Below are some records. Count the lines with "name" in them and give nothing but the total.

Dataset entries>
_____
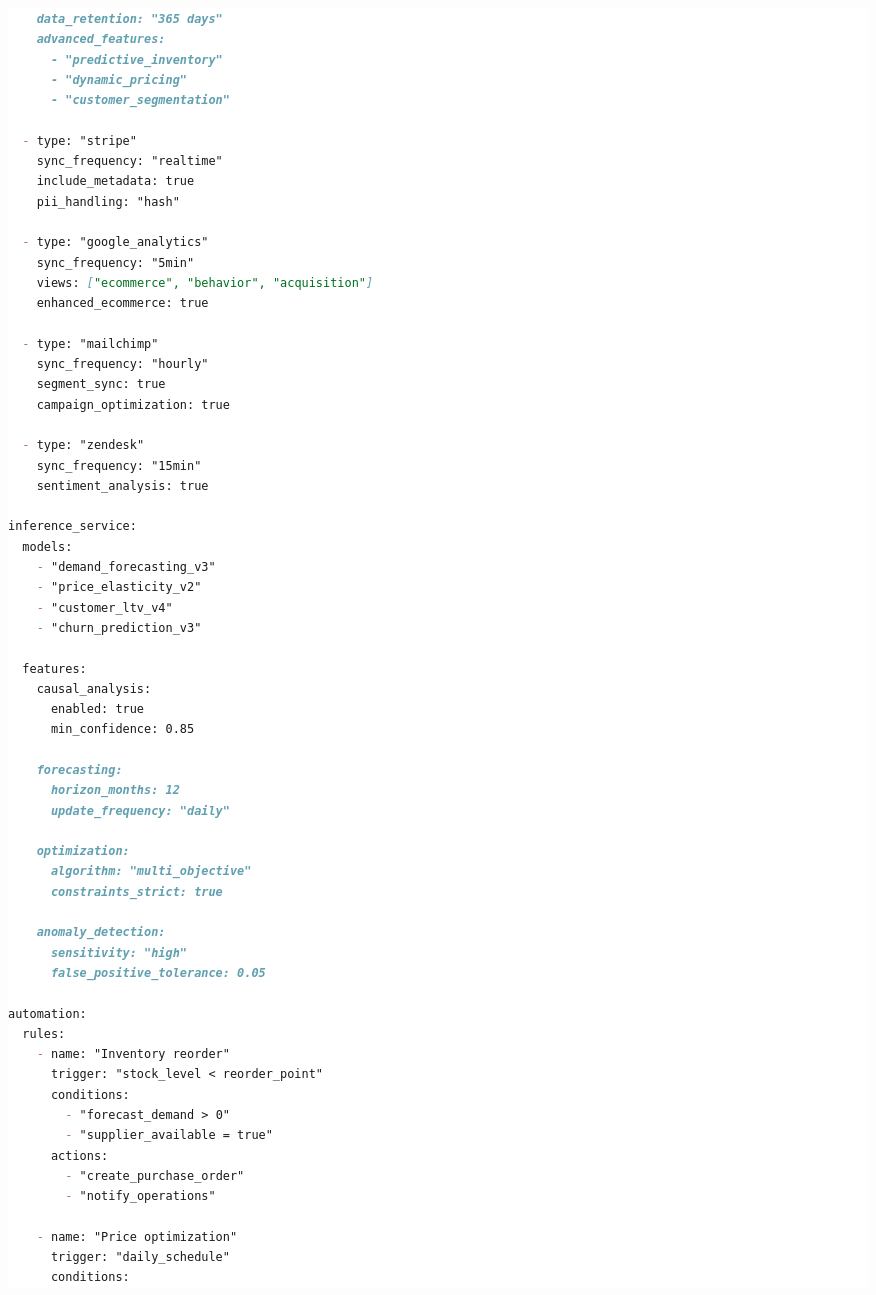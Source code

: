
 ```markdown
    data_retention: "365 days"
    advanced_features:
      - "predictive_inventory"
      - "dynamic_pricing"
      - "customer_segmentation"
      
  - type: "stripe"
    sync_frequency: "realtime"
    include_metadata: true
    pii_handling: "hash"
    
  - type: "google_analytics"
    sync_frequency: "5min"
    views: ["ecommerce", "behavior", "acquisition"]
    enhanced_ecommerce: true
    
  - type: "mailchimp"
    sync_frequency: "hourly"
    segment_sync: true
    campaign_optimization: true
    
  - type: "zendesk"
    sync_frequency: "15min"
    sentiment_analysis: true
    
inference_service:
  models:
    - "demand_forecasting_v3"
    - "price_elasticity_v2"
    - "customer_ltv_v4"
    - "churn_prediction_v3"
    
  features:
    causal_analysis:
      enabled: true
      min_confidence: 0.85
      
    forecasting:
      horizon_months: 12
      update_frequency: "daily"
      
    optimization:
      algorithm: "multi_objective"
      constraints_strict: true
      
    anomaly_detection:
      sensitivity: "high"
      false_positive_tolerance: 0.05
      
automation:
  rules:
    - name: "Inventory reorder"
      trigger: "stock_level < reorder_point"
      conditions:
        - "forecast_demand > 0"
        - "supplier_available = true"
      actions:
        - "create_purchase_order"
        - "notify_operations"
        
    - name: "Price optimization"
      trigger: "daily_schedule"
      conditions:
```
_____
Result for this exercise> 2